This "cat business" is tough on me. We now have a yard full of immoral, prolific cats. We have one mother cat who has given birth to 54 kittens. You should see her strutting around on Mother’s Day! She thinks God’s command to "be fruitful and multiply" was given just to her!

You say, "Do you love cats?" It doesn’t matter whether I love cats or not. I love my girls, and they love cats.

I was in my office one day busily occupied doing "church work" - important stuff! But when my telephone rang and my daughter was weeping because one of her kittens had been accidentally killed, I left behind all that important stuff and drove 14 miles home.

When I got there, I hugged and loved and spoke comforting words to my girl. Then I went out and buried her kitty. Then I hung around for a couple hours more to make sure she was all right. Then every day for several days I continued to ask her how she was doing.
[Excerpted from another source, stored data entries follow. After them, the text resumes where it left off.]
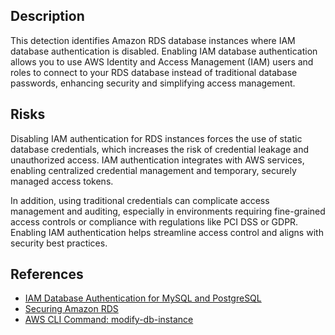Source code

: ## Description

This detection identifies Amazon RDS database instances where IAM database authentication is disabled. Enabling IAM database authentication allows you to use AWS Identity and Access Management (IAM) users and roles to connect to your RDS database instead of traditional database passwords, enhancing security and simplifying access management.

## Risks

Disabling IAM authentication for RDS instances forces the use of static database credentials, which increases the risk of credential leakage and unauthorized access. IAM authentication integrates with AWS services, enabling centralized credential management and temporary, securely managed access tokens.

In addition, using traditional credentials can complicate access management and auditing, especially in environments requiring fine-grained access controls or compliance with regulations like PCI DSS or GDPR. Enabling IAM authentication helps streamline access control and aligns with security best practices.

## References

- [IAM Database Authentication for MySQL and PostgreSQL](https://docs.aws.amazon.com/AmazonRDS/latest/UserGuide/UsingWithRDS.IAMDBAuth.html)
- [Securing Amazon RDS](https://docs.aws.amazon.com/AmazonRDS/latest/UserGuide/UsingWithRDS.Security.html)
- [AWS CLI Command: modify-db-instance](https://docs.aws.amazon.com/cli/latest/reference/rds/modify-db-instance.html)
Why did I do that? Because it was an opportunity for me to let my girl know that she had a Daddy who was a Daddy first and foremost and then a Pastor.

I know every father couldn't drop everything like I did and go home. But I could, so I did.

I don't have to be a cat-lover to be happy in my old age, but I do have to be a child-lover.

Why do children give their hearts to their friends? Because their friends listen to them!

You're not going to raise good children based on how they look on the outside--whether they are conforming or not conforming to your rules. Remember that Michael's parents thought he looked pretty good outwardly just before he ran away.

You have to reach deeper than the surface: "Son, what have you been thinking about? How do you feel about this? Does this bother you? What are you saying to yourself? What did the message at church say to you? Are you reading your Bible? Are you getting answers to your prayers? What can we do together today? What can I explain to you about why we believe the things that we believe?

Questions, questions, questions.

Read through the Gospels and notice how Jesus was continually asking His disciples questions in order to "stay on top" of where they were in their spiritual growth and understanding.

YOUTH PASTORS

There is a philosophy about youth work that prevails in many Churches. The philosophy is: Hire a youth director to whom the young people give their hearts and let him do lots of things with the youth.

That philosophy is not all bad. There are some young people without parents, or with parents who refuse to be what God wants them to be. Those young people won't make it unless some Godly adult is able to get their hearts and give them some direction.

But God's best is not for a youth pastor to spend time with young people. God's best is for parents to spend time with their young people.

6 - ONLY THE HEART CAN KEEP THE HEART.

The hand alone cannot keep the heart. Neither is a rod in the hand of a parent giving the youth a spanking likely to turn around a rebellious teen. Can you imagine Michael's parents spanking that 17 1/2 year old young man and it doing any good?! I'm not sure they could've gotten it done if they had wanted to!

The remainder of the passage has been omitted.